What the task requires:
Scan the entries below for the word "they" and copy every line in which it occurs.

Excerpted records:
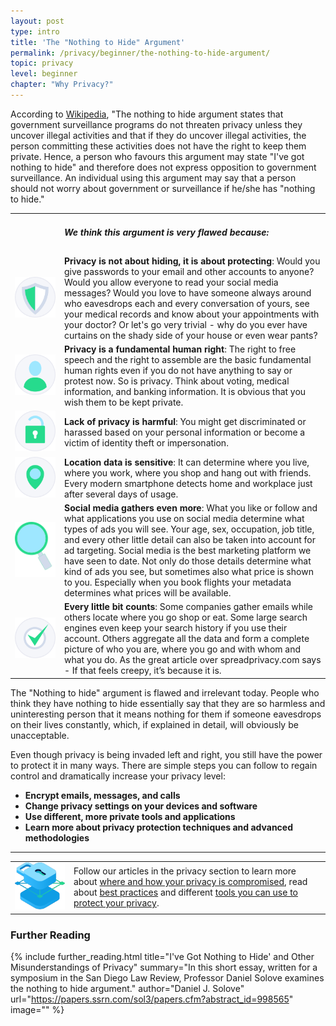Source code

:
 ```yaml
---
layout: post
type: intro
title: 'The "Nothing to Hide" Argument'
permalink: /privacy/beginner/the-nothing-to-hide-argument/
topic: privacy
level: beginner
chapter: "Why Privacy?"
---
```


According to [Wikipedia](https://en.wikipedia.org/wiki/Nothing_to_hide_argument), "The nothing to hide argument states that government surveillance programs do not threaten privacy unless they uncover illegal activities and that if they do uncover illegal activities, the person committing these activities does not have the right to keep them private. Hence, a person who favours this argument may state "I've got nothing to hide" and therefore does not express opposition to government surveillance. An individual using this argument may say that a person should not worry about government or surveillance if he/she has "nothing to hide."

<table class="table table-borderless mb-4">
    <tbody>
    <tr>
        <td style="width: 65px;"></td>
        <td>
            <h5>We think this argument is very flawed because:</h5>
        </td>
    </tr>
    <tr>
        <td><img src="/assets/post_files/privacy/beginner/the-nothing-to-hide-argument/protecting.svg" alt="Privacy is not about hiding, it is about protecting"></td>
        <td>
            <strong>Privacy is not about hiding, it is about protecting</strong>: Would you give passwords to your email and other accounts to anyone? Would you allow everyone to read your social media messages? Would you love to have someone always around who eavesdrops each and every conversation of yours, see your medical records and know about your appointments with your doctor? Or let's go very trivial - why do you ever have curtains on the shady side of your house or even wear pants?
        </td>
    </tr>
    <tr>
        <td><img src="/assets/post_files/privacy/beginner/the-nothing-to-hide-argument/human.svg" alt="Privacy is a fundamental human right"></td>
        <td>
            <strong>Privacy is a fundamental human right</strong>: The right to free speech and the right to assemble are the basic fundamental human rights even if you do not have anything to say or protest now. So is privacy. Think about voting, medical information, and banking information. It is obvious that you wish them to be kept private.
        </td>
    </tr>
    <tr>
        <td><img src="/assets/post_files/privacy/beginner/the-nothing-to-hide-argument/lock.svg" alt="Lack of privacy is harmful"></td>
        <td>
            <strong>Lack of privacy is harmful</strong>: You might get discriminated or harassed based on your personal information or become a victim of identity theft or impersonation.
        </td>
    </tr>
    <tr>
        <td><img src="/assets/post_files/privacy/beginner/the-nothing-to-hide-argument/location.svg" alt="Location data is sensitive"></td>
        <td>
            <strong>Location data is sensitive</strong>: It can determine where you live, where you work, where you shop and hang out with friends. Every modern smartphone detects home and workplace just after several days of usage.
        </td>
    </tr>
    <tr>
        <td><img src="/assets/post_files/privacy/beginner/the-nothing-to-hide-argument/search.svg" alt="Social media gathers even more"></td>
        <td>
            <strong>Social media gathers even more</strong>: What you like or follow and what applications you use on social media determine what types of ads you will see. Your age, sex, occupation, job title, and every other little detail can also be taken into account for ad targeting. Social media is the best marketing platform we have seen to date. Not only do those details determine what kind of ads you see, but sometimes also what price is shown to you. Especially when you book flights your metadata determines what prices will be available.
        </td>
    </tr>
    <tr>
        <td><img src="/assets/post_files/privacy/beginner/the-nothing-to-hide-argument/check.svg" alt="Every little bit counts"></td>
        <td>
            <strong>Every little bit counts</strong>: Some companies gather emails while others locate where you go shop or eat. Some large search engines even keep your search history if you use their account. Others aggregate all the data and form a complete picture of who you are, where you go and with whom and what you do. As the great article over spreadprivacy.com says - If that feels creepy, it’s because it is.
        </td>
    </tr>
    </tbody>
</table>


The "Nothing to hide" argument is flawed and irrelevant today. People who think they have nothing to hide essentially say that they are so harmless and uninteresting person that it means nothing for them if someone eavesdrops on their lives constantly, which, if explained in detail, will obviously be unacceptable.

Even though privacy is being invaded left and right, you still have the power to protect it in many ways. There are simple steps you can follow to regain control and dramatically increase your privacy level:

 - **Encrypt emails, messages, and calls**
 - **Change privacy settings on your devices and software**
 - **Use different, more private tools and applications**
 - **Learn more about privacy protection techniques and advanced methodologies**

<hr class="mt-5 mb-5">

<table class="table table-borderless">
    <tbody>
    <tr>
        <td style="width: 80px;"><img src="/assets/post_files/privacy/beginner/the-nothing-to-hide-argument/privacy.svg" alt="Privacy"></td>
        <td>
            Follow our articles in the privacy section to learn more about <a href="{{ site.baseurl }}{% post_url /privacy/beginner/2023-02-01-your-phone-and-computer %}">where and how your privacy is compromised</a>, read about <a href="{{ site.baseurl }}{% post_url /privacy/beginner/2023-03-01-best-practices %}">best practices</a> and different <a href="{{ site.baseurl }}{% post_url /privacy/beginner/2023-04-01-tools-to-protect-your-privacy %}">tools you can use to protect your privacy</a>.
        </td>
    </tr>
    </tbody>
</table>


### Further Reading

{%
  include further_reading.html
  title="I've Got Nothing to Hide' and Other Misunderstandings of Privacy"
  summary="In this short essay, written for a symposium in the San Diego Law Review, Professor Daniel Solove examines the nothing to hide argument."
  author="Daniel J. Solove"
  url="https://papers.ssrn.com/sol3/papers.cfm?abstract_id=998565"
  image=""
%}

Result for this task:
According to [Wikipedia](https://en.wikipedia.org/wiki/Nothing_to_hide_argument), "The nothing to hide argument states that government surveillance programs do not threaten privacy unless they uncover illegal activities and that if they do uncover illegal activities, the person committing these activities does not have the right to keep them private. Hence, a person who favours this argument may state "I've got nothing to hide" and therefore does not express opposition to government surveillance. An individual using this argument may say that a person should not worry about government or surveillance if he/she has "nothing to hide."
The "Nothing to hide" argument is flawed and irrelevant today. People who think they have nothing to hide essentially say that they are so harmless and uninteresting person that it means nothing for them if someone eavesdrops on their lives constantly, which, if explained in detail, will obviously be unacceptable.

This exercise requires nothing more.